**Task goal:**
Print exactly what the entries say, line by line, from the first line down to the one with "실행되는 일련의 문장", inclusive.

**Records for the task:**
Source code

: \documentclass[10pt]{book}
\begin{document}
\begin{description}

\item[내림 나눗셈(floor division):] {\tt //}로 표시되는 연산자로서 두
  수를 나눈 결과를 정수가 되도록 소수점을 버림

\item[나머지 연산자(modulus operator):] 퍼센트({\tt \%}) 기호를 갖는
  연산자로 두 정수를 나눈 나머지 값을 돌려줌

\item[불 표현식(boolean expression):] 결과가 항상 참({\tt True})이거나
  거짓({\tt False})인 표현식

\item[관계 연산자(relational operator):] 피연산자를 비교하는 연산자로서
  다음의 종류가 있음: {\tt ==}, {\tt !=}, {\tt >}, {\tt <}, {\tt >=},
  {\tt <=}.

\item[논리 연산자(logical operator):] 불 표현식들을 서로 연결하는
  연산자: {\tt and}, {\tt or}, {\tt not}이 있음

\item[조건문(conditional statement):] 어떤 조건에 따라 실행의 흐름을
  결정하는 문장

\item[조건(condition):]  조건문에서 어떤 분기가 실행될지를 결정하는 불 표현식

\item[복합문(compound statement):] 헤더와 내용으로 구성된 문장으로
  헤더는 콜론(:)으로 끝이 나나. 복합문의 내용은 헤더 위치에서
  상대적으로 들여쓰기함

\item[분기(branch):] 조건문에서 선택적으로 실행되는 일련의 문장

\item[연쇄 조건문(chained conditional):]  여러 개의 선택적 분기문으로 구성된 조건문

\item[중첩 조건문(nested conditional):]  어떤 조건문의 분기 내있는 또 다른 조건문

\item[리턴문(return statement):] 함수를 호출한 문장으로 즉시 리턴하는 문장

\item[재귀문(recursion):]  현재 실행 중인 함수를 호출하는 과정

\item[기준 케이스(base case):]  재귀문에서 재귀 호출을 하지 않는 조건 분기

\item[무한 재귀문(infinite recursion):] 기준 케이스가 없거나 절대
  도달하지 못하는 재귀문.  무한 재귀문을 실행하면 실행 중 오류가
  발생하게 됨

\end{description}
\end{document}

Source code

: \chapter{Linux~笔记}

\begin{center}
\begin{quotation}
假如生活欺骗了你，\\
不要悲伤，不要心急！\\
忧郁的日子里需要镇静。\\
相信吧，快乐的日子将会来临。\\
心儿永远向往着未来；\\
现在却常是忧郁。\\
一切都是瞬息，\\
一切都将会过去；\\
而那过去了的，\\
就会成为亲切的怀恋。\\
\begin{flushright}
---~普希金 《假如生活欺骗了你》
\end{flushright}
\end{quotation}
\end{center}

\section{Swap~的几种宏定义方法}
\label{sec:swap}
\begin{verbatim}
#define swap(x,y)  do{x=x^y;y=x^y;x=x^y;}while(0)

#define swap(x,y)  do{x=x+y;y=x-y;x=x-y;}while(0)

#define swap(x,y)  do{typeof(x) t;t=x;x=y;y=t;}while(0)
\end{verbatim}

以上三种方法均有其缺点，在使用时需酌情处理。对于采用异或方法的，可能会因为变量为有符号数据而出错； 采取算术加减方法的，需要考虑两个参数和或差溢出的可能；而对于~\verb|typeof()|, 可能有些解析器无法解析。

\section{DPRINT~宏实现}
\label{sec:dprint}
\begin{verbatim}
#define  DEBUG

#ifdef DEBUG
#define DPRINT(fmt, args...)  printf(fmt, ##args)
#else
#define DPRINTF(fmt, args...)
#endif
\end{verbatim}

**Solution to the problem:**
Source code

: \documentclass[10pt]{book}
\begin{document}
\begin{description}

\item[내림 나눗셈(floor division):] {\tt //}로 표시되는 연산자로서 두
  수를 나눈 결과를 정수가 되도록 소수점을 버림

\item[나머지 연산자(modulus operator):] 퍼센트({\tt \%}) 기호를 갖는
  연산자로 두 정수를 나눈 나머지 값을 돌려줌

\item[불 표현식(boolean expression):] 결과가 항상 참({\tt True})이거나
  거짓({\tt False})인 표현식

\item[관계 연산자(relational operator):] 피연산자를 비교하는 연산자로서
  다음의 종류가 있음: {\tt ==}, {\tt !=}, {\tt >}, {\tt <}, {\tt >=},
  {\tt <=}.

\item[논리 연산자(logical operator):] 불 표현식들을 서로 연결하는
  연산자: {\tt and}, {\tt or}, {\tt not}이 있음

\item[조건문(conditional statement):] 어떤 조건에 따라 실행의 흐름을
  결정하는 문장

\item[조건(condition):]  조건문에서 어떤 분기가 실행될지를 결정하는 불 표현식

\item[복합문(compound statement):] 헤더와 내용으로 구성된 문장으로
  헤더는 콜론(:)으로 끝이 나나. 복합문의 내용은 헤더 위치에서
  상대적으로 들여쓰기함

\item[분기(branch):] 조건문에서 선택적으로 실행되는 일련의 문장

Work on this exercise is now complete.